L’hijab è stato capultato al centro di un acceso dibattito in India: a fine gennaio, sei studentesse musulmane in un college gestito dal governo nel distretto di Udupi (nello Stato meridionale del Karnataka) hanno iniziato a protestare dopo essere state escluse dalle lezioni perché indossavano il velo. L’hijab è ampiamente indossato in India, dove le espressioni della propria fede sono comuni e tollerate, ma il college e il governo non hanno ascoltato le loro richieste. Il divieto ha invece avuto un effetto domino, con molti altri istituti scolastici che hanno vietato il velo dopo le violente dimostrazioni di studenti e attivisti hindu, anche in altri Stati, con sciarpe e scialli color zafferano, il colore dell’hinduismo. 

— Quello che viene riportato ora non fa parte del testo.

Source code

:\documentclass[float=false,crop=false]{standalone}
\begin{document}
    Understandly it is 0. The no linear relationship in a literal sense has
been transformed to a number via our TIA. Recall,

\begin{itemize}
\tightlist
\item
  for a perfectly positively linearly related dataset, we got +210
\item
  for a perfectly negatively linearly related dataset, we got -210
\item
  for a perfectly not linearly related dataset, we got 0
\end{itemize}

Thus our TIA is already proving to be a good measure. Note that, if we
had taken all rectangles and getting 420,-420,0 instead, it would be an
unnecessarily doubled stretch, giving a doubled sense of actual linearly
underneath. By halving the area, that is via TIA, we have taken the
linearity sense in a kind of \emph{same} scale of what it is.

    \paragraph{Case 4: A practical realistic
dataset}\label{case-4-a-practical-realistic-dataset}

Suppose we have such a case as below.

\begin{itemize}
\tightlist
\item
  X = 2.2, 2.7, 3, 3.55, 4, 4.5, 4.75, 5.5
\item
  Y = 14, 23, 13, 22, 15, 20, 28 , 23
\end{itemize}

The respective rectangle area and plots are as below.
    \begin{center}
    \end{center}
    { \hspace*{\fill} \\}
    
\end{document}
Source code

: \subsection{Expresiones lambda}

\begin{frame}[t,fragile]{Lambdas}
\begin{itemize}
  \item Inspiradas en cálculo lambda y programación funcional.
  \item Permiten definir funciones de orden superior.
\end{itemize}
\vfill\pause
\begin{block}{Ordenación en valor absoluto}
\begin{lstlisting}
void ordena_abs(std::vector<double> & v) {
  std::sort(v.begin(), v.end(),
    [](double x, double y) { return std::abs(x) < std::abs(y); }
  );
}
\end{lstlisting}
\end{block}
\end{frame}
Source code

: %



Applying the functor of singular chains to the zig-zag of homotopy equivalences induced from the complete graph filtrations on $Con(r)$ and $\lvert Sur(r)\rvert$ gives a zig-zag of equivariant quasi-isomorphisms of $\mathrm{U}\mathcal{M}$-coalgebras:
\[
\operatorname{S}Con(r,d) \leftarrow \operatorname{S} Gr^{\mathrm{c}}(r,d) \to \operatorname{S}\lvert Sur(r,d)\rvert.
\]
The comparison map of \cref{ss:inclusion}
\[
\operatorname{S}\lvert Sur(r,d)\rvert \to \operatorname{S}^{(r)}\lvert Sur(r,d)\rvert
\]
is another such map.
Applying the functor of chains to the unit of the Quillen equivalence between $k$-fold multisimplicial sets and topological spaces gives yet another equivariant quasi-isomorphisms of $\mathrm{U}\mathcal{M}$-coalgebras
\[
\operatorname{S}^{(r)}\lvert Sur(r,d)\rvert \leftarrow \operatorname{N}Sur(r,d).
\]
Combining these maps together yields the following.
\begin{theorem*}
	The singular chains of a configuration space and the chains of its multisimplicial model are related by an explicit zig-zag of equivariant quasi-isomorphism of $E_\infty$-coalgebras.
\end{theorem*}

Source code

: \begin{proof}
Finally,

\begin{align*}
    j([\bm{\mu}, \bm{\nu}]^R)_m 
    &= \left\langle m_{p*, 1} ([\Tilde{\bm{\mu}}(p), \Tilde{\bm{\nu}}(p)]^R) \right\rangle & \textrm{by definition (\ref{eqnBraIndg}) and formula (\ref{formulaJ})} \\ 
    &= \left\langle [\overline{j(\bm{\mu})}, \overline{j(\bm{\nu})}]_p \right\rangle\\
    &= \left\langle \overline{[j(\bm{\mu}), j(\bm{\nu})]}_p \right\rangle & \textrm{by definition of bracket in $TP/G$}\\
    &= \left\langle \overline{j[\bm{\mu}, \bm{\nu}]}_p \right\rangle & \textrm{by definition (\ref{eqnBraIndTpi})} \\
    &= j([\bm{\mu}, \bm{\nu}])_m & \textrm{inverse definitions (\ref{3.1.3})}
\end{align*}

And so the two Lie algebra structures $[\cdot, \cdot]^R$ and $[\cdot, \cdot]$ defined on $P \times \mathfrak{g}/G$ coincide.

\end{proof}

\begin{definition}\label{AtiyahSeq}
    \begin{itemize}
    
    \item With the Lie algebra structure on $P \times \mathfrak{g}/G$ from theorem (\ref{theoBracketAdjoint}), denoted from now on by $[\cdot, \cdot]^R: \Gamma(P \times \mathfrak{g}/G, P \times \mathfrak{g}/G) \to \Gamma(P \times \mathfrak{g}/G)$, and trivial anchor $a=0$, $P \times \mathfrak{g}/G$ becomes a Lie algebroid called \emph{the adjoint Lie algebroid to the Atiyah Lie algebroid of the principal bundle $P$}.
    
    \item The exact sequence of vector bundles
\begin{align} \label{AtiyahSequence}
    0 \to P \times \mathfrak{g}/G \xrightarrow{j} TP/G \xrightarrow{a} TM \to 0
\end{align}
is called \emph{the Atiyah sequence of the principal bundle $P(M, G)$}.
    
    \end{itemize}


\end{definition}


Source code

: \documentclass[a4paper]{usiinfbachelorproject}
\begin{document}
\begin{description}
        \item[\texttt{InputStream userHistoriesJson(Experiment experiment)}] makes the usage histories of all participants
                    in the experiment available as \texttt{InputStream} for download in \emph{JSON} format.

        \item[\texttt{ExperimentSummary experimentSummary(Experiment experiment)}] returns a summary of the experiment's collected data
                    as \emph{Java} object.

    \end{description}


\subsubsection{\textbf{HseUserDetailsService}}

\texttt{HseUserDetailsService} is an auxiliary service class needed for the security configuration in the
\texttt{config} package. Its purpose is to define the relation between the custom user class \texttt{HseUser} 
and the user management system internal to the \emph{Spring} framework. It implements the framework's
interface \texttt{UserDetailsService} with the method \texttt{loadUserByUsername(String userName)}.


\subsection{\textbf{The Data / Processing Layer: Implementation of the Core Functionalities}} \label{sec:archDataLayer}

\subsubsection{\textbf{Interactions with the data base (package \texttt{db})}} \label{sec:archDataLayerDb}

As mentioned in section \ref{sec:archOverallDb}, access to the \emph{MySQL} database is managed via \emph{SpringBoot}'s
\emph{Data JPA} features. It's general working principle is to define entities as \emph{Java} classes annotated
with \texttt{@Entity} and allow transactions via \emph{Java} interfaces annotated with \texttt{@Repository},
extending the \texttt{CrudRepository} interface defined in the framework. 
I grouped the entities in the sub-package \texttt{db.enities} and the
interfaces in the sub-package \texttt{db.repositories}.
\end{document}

L’Alta corte del Karnataka, che ha esaminato due petizioni contro il divieto del velo, aveva inizialmente impedito agli studenti di indossare “abiti religiosi”, incluso l’hijab, almeno fino alla sentenza. Gli avvocati che hanno presentato il ricorso hanno criticato l’ordinanza restrittiva, sostenendo che equivale a una sospensione dei diritti fondamentali. La protesta, iniziata dalle studentesse contro il divieto di indossare il velo in classe, per il diritto alla propria identità e quello allo studio, si è piano piano allargata a tutto il Paese, dove la comunità musulmana conta oltre 220 milioni di fedeli e rappresenta la più grande minoranza religiosa d’India (il 14% della popolazione). La sentenza è arrivata il 15 marzo, quando l’Alta corte del Karnataka ha stabilito che l’hijab non è “essenziale” per la pratica dell’Islam, aprendo la strada al divieto del velo nelle aule: un caso storico che potrebbe avere implicazioni in tutto il Paese e, molto probabilmente, finirà davanti alla Corte suprema.

220 milioni di persone di fede musulmana vivono in India. Si tratta della più grande minoranza religiosa del subcontinente

La controversia sull’hijab è l’ultimo atto del crescente processo di marginalizzazione della minoranza musulmana sotto il governo guidato dai nazionalisti hindu del Bharatiya Janata Party (Bjp), che governa anche lo Stato del Karnataka. “È ovvio che il divieto non ha nulla a che vedere con l’uniforme scolastica ma è il chiaro tentativo da parte del Bjp e delle diverse propaggini della destra hindu di eliminare tutto ciò che è musulmano dallo spazio pubblico”, spiega ad Altreconomia il professor Apoorvanand, docente alla Delhi University, attivista e opinionista. “Come nel caso del namaz, la preghiera del venerdì, il tentativo è quello di rendere controverse pratiche e usanze che sono comuni e diffuse in India. Il divieto dell’hijab è solo l’ultimo argomento che la destra ha scelto per colpire la comunità: dichiarare tutto ciò che è musulmano alieno alla cultura indiana”.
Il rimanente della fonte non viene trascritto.